Supplied records

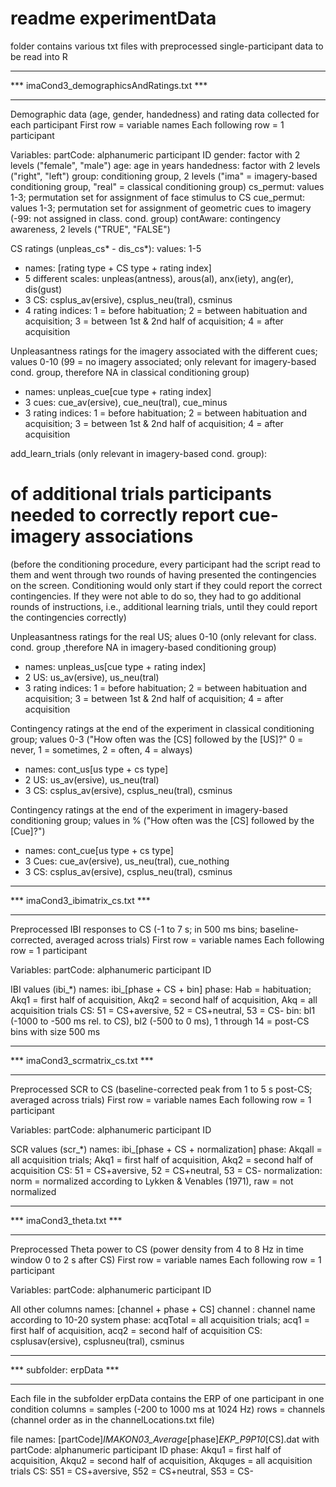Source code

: # readme experimentData

folder contains various txt files with preprocessed single-participant data to be read into R


*******************************************
*** imaCond3_demographicsAndRatings.txt ***
*******************************************

Demographic data (age, gender, handedness) and rating data collected for each participant
First row = variable names
Each following row = 1 participant

Variables:
partCode: alphanumeric participant ID
gender: factor with 2 levels ("female", "male")
age: age in years
handedness: factor with 2 levels ("right", "left")
group: conditioning group, 2 levels ("ima" = imagery-based conditioning group, "real" = classical conditioning group)
cs_permut: values 1-3; permutation set for assignment of face stimulus to CS
cue_permut: values 1-3; permutation set for assignment of geometric cues to imagery (-99: not assigned in class. cond. group)
contAware: contingency awareness, 2 levels ("TRUE", "FALSE")

CS ratings (unpleas_cs* - dis_cs*): values: 1-5
- names: [rating type + CS type + rating index]
- 5 different scales: unpleas(antness), arous(al), anx(iety), ang(er), dis(gust)
- 3 CS: csplus_av(ersive), csplus_neu(tral), csminus
- 4 rating indices: 1 = before habituation; 2 = between habituation and acquisition; 3 = between 1st & 2nd half of acquisition; 4 = after acquisition

Unpleasantness ratings for the imagery associated with the different cues; values 0-10 (99 = no imagery associated; only relevant for imagery-based cond. group, therefore NA in classical conditioning group)
- names: unpleas_cue[cue type + rating index]
- 3 cues: cue_av(ersive), cue_neu(tral), cue_minus
- 3 rating indices: 1 = before habituation; 2 = between habituation and acquisition; 3 = between 1st & 2nd half of acquisition; 4 = after acquisition

add_learn_trials (only relevant in imagery-based cond. group):
# of additional trials participants needed to correctly report cue-imagery associations
(before the conditioning procedure, every participant had the script read to them and went through two rounds of having presented the contingencies on the screen. Conditioning would only start if they could report the correct contingencies. If they were not able to do so, they had to go additional rounds of instructions, i.e., additional learning trials, until they could report the contingencies correctly)

Unpleasantness ratings for the real US; alues 0-10 (only relevant for class. cond. group ,therefore NA in imagery-based conditioning group)
- names: unpleas_us[cue type + rating index]
- 2 US: us_av(ersive), us_neu(tral)
- 3 rating indices: 1 = before habituation; 2 = between habituation and acquisition; 3 = between 1st & 2nd half of acquisition; 4 = after acquisition

Contingency ratings at the end of the experiment in classical conditioning group; values 0-3 ("How often was the [CS] followed by the [US]?" 0 = never, 1 = sometimes, 2 = often, 4 = always)
- names: cont_us[us type + cs type]
- 2 US: us_av(ersive), us_neu(tral)
- 3 CS: csplus_av(ersive), csplus_neu(tral), csminus

Contingency ratings at the end of the experiment in imagery-based conditioning group; values in % ("How often was the [CS] followed by the [Cue]?")
- names: cont_cue[us type + cs type]
- 3 Cues: cue_av(ersive), us_neu(tral), cue_nothing
- 3 CS: csplus_av(ersive), csplus_neu(tral), csminus


*********************************
*** imaCond3_ibimatrix_cs.txt ***
*********************************

Preprocessed IBI responses to CS (-1 to 7 s; in 500 ms bins; baseline-corrected, averaged across trials)
First row = variable names
Each following row = 1 participant

Variables:
partCode: alphanumeric participant ID

IBI values (ibi_*)
names: ibi_[phase + CS + bin]
phase: Hab = habituation; Akq1 = first half of acquisition, Akq2 = second half of acquisition, Akq = all acquisition trials
CS: 51 = CS+aversive, 52 = CS+neutral, 53 = CS-
bin: bl1 (-1000 to -500 ms rel. to CS), bl2 (-500 to 0 ms), 1 through 14 = post-CS bins with size 500 ms



*********************************
*** imaCond3_scrmatrix_cs.txt ***
*********************************

Preprocessed SCR to CS (baseline-corrected peak from 1 to 5 s post-CS; averaged across trials)
First row = variable names
Each following row = 1 participant

Variables:
partCode: alphanumeric participant ID

SCR values (scr_*)
names: ibi_[phase + CS + normalization]
phase: Akqall = all acquisition trials; Akq1 = first half of acquisition, Akq2 = second half of acquisition
CS: 51 = CS+aversive, 52 = CS+neutral, 53 = CS-
normalization: norm = normalized according to Lykken & Venables (1971), raw = not normalized



**************************
*** imaCond3_theta.txt ***
**************************

Preprocessed Theta power to CS (power density from 4 to 8 Hz in time window 0 to 2 s after CS)
First row = variable names
Each following row = 1 participant

Variables:
partCode: alphanumeric participant ID

All other columns
names: [channel + phase + CS]
channel : channel name according to 10-20 system
phase: acqTotal = all acquisition trials; acq1 = first half of acquisition, acq2 = second half of acquisition
CS: csplusav(ersive), csplusneu(tral), csminus



**************************
*** subfolder: erpData ***
**************************

Each file in the subfolder erpData contains the ERP of one participant in one condition
columns = samples (-200 to 1000 ms at 1024 Hz)
rows = channels (channel order as in the channelLocations.txt file)

file names:
[partCode]_IMAKON03_Average_[phase]_EKP_P9P10_[CS].dat
with
partCode: alphanumeric participant ID
phase: Akqu1 = first half of acquisition, Akqu2 = second half of acquisition, Akquges = all acquisition trials
CS: S51 = CS+aversive, S52 = CS+neutral, S53 = CS-
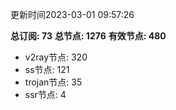 更新时间2023-03-01 09:57:26

**总订阅: 73**
**总节点: 1276**
**有效节点: 480**
- v2ray节点: 320
- ss节点: 121
- trojan节点: 35
- ssr节点: 4
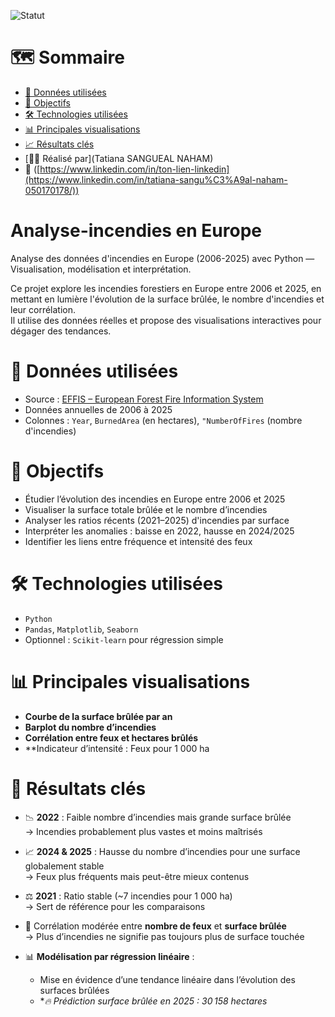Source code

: ![Statut](https://img.shields.io/badge/🔥_Projet-Actif-EA4C4C.svg)

# 🗺️ Sommaire

- [📁 Données utilisées](#-données-utilisées)
- [🎯 Objectifs](#-objectifs)
- [🛠️ Technologies utilisées](#-technologies-utilisées)
- [📊 Principales visualisations](#-principales-visualisations)
- [📈 Résultats clés](#-résultats-clés)
- [👩‍💻 Réalisé par](Tatiana SANGUEAL NAHAM)
- 🔗 ([https://www.linkedin.com/in/ton-lien-linkedin](https://www.linkedin.com/in/tatiana-sangu%C3%A9al-naham-050170178/))


# Analyse-incendies en Europe
Analyse des données d'incendies en Europe (2006-2025) avec Python — Visualisation, modélisation et interprétation.

Ce projet explore les incendies forestiers en Europe entre 2006 et 2025, en mettant en lumière l'évolution de la surface brûlée, le nombre d'incendies et leur corrélation.  
Il utilise des données réelles et propose des visualisations interactives pour dégager des tendances.
#   📁 Données utilisées

- Source : [EFFIS – European Forest Fire Information System](https://effis.jrc.ec.europa.eu/)
- Données annuelles de 2006 à 2025
- Colonnes : `Year`, `BurnedArea` (en hectares), `"NumberOfFires` (nombre d'incendies)
# 🎯 Objectifs

- Étudier l’évolution des incendies en Europe entre 2006 et 2025
- Visualiser la surface totale brûlée et le nombre d’incendies
- Analyser les ratios récents (2021–2025) d'incendies par surface
- Interpréter les anomalies : baisse en 2022, hausse en 2024/2025
- Identifier les liens entre fréquence et intensité des feux
  
# 🛠️ Technologies utilisées

- `Python`
- `Pandas`, `Matplotlib`, `Seaborn`
- Optionnel : `Scikit-learn` pour régression simple

 # 📊 Principales visualisations

- **Courbe de la surface brûlée par an**  
- **Barplot du nombre d’incendies**
- **Corrélation entre feux et hectares brûlés**
- **Indicateur d’intensité : Feux pour 1 000 ha

# 🚀 Résultats clés

- 📉 **2022** : Faible nombre d’incendies mais grande surface brûlée  
  → Incendies probablement plus vastes et moins maîtrisés

- 📈 **2024 & 2025** : Hausse du nombre d’incendies pour une surface globalement stable  
  → Feux plus fréquents mais peut-être mieux contenus

- ⚖️ **2021** : Ratio stable (~7 incendies pour 1 000 ha)  
  → Sert de référence pour les comparaisons

- 🔁 Corrélation modérée entre **nombre de feux** et **surface brûlée**  
  → Plus d’incendies ne signifie pas toujours plus de surface touchée

- 📊 **Modélisation par régression linéaire** :
  - Mise en évidence d’une tendance linéaire dans l’évolution des surfaces brûlées
  - **🔥 Prédiction surface brûlée en 2025 : 30 158 hectares*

What the exercise asks
Gather each line in these records that contains the string "channel".

Solved exercise
names: [channel + phase + CS]
channel : channel name according to 10-20 system
rows = channels (channel order as in the channelLocations.txt file)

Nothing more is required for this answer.